(Dataset excerpts)
:::

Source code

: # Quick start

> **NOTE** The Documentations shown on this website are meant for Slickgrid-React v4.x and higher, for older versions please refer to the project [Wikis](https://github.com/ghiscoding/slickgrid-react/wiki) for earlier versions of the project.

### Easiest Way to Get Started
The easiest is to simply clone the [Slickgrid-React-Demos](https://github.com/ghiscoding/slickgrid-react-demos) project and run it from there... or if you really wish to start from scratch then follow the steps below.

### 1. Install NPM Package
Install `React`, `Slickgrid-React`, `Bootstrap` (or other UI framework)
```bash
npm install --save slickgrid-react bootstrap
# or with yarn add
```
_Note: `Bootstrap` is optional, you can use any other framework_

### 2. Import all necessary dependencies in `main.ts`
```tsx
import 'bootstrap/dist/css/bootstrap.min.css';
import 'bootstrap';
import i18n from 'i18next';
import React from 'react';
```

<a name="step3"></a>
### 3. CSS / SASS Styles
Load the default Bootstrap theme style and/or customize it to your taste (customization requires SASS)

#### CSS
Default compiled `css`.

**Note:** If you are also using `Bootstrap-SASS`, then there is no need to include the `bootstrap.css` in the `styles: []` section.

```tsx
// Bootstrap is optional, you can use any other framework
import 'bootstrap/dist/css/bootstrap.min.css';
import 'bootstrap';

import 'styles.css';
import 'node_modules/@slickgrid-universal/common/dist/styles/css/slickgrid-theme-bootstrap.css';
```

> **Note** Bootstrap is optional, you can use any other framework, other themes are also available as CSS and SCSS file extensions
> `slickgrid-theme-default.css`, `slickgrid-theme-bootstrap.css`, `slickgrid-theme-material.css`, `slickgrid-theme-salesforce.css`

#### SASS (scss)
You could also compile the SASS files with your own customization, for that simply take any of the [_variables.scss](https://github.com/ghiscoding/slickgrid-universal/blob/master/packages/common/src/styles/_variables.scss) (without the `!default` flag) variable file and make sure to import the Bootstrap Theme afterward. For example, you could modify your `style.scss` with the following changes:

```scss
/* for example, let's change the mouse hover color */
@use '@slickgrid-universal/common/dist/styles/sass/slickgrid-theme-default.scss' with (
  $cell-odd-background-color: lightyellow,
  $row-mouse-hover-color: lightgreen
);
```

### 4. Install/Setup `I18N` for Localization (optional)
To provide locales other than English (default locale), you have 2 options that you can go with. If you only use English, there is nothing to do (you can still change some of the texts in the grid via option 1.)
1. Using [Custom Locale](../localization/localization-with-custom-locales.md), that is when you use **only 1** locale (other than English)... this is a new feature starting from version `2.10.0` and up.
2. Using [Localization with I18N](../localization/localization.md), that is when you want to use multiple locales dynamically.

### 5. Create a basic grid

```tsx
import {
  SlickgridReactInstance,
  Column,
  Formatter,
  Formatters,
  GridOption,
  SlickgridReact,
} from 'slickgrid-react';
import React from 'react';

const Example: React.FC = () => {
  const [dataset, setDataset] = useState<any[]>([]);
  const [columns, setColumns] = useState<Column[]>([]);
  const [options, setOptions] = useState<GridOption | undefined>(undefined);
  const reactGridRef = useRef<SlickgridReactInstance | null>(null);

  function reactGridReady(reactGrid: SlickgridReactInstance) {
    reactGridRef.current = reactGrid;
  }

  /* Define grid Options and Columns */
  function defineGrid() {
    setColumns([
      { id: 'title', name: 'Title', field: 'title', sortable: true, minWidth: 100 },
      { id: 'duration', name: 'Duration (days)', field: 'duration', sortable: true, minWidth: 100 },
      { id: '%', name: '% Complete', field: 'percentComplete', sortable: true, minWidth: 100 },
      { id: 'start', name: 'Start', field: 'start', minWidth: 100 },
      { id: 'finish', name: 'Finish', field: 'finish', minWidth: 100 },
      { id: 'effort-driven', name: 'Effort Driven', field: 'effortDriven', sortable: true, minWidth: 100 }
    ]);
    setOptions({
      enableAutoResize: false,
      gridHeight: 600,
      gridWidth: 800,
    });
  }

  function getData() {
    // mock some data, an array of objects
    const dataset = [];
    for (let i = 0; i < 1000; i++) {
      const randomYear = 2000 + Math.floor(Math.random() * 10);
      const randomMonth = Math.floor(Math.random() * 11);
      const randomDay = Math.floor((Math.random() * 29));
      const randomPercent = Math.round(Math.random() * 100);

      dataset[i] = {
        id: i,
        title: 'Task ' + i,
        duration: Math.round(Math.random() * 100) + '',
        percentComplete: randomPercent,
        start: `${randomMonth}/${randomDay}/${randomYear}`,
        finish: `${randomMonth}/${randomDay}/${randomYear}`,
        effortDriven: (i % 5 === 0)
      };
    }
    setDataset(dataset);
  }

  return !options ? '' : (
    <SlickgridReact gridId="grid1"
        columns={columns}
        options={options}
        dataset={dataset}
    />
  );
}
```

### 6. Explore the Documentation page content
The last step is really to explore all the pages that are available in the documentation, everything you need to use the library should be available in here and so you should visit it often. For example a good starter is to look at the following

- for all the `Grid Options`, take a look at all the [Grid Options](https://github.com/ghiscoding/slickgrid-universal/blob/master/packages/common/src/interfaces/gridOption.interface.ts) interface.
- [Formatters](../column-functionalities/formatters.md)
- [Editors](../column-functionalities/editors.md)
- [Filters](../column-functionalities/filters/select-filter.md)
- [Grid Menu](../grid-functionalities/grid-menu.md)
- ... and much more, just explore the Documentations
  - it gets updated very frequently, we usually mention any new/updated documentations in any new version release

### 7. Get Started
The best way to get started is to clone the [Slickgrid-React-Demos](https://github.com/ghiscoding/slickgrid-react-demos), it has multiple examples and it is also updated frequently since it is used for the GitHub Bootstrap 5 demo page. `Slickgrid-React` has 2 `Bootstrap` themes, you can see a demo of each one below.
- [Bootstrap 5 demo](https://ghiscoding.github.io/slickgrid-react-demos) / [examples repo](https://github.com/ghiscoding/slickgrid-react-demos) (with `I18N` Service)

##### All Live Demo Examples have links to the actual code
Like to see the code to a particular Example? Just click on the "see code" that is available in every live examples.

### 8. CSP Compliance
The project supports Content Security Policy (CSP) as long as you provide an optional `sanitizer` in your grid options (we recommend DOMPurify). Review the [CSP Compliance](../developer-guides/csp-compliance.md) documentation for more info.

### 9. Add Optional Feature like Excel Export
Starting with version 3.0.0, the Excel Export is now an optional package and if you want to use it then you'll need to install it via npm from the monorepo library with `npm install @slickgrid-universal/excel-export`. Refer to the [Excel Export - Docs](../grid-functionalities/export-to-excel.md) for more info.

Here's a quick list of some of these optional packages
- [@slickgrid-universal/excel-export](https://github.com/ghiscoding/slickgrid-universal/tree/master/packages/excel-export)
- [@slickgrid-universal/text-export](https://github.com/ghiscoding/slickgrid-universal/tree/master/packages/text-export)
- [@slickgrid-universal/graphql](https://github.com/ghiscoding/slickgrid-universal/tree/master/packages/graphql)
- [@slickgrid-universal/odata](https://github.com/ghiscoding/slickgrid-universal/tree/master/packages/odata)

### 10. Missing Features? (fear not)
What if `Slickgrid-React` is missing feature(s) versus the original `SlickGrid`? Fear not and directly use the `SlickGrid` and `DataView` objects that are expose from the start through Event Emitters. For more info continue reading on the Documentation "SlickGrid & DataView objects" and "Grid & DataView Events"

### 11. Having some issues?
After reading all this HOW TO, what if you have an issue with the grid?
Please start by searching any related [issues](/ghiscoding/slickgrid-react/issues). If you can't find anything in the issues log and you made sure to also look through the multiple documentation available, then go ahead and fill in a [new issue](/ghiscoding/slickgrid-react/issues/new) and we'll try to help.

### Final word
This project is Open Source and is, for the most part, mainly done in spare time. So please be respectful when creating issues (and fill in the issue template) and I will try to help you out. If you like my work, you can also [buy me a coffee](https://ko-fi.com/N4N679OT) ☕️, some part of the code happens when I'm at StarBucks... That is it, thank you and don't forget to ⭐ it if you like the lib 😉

:::

## TO DO
Could you retype exactly the lines from the first one of the records through the line containing "### Easiest Way to Get Started", both included, and nothing more?

## EXPECTED ANSWER
Source code

: # Quick start

> **NOTE** The Documentations shown on this website are meant for Slickgrid-React v4.x and higher, for older versions please refer to the project [Wikis](https://github.com/ghiscoding/slickgrid-react/wiki) for earlier versions of the project.

### Easiest Way to Get Started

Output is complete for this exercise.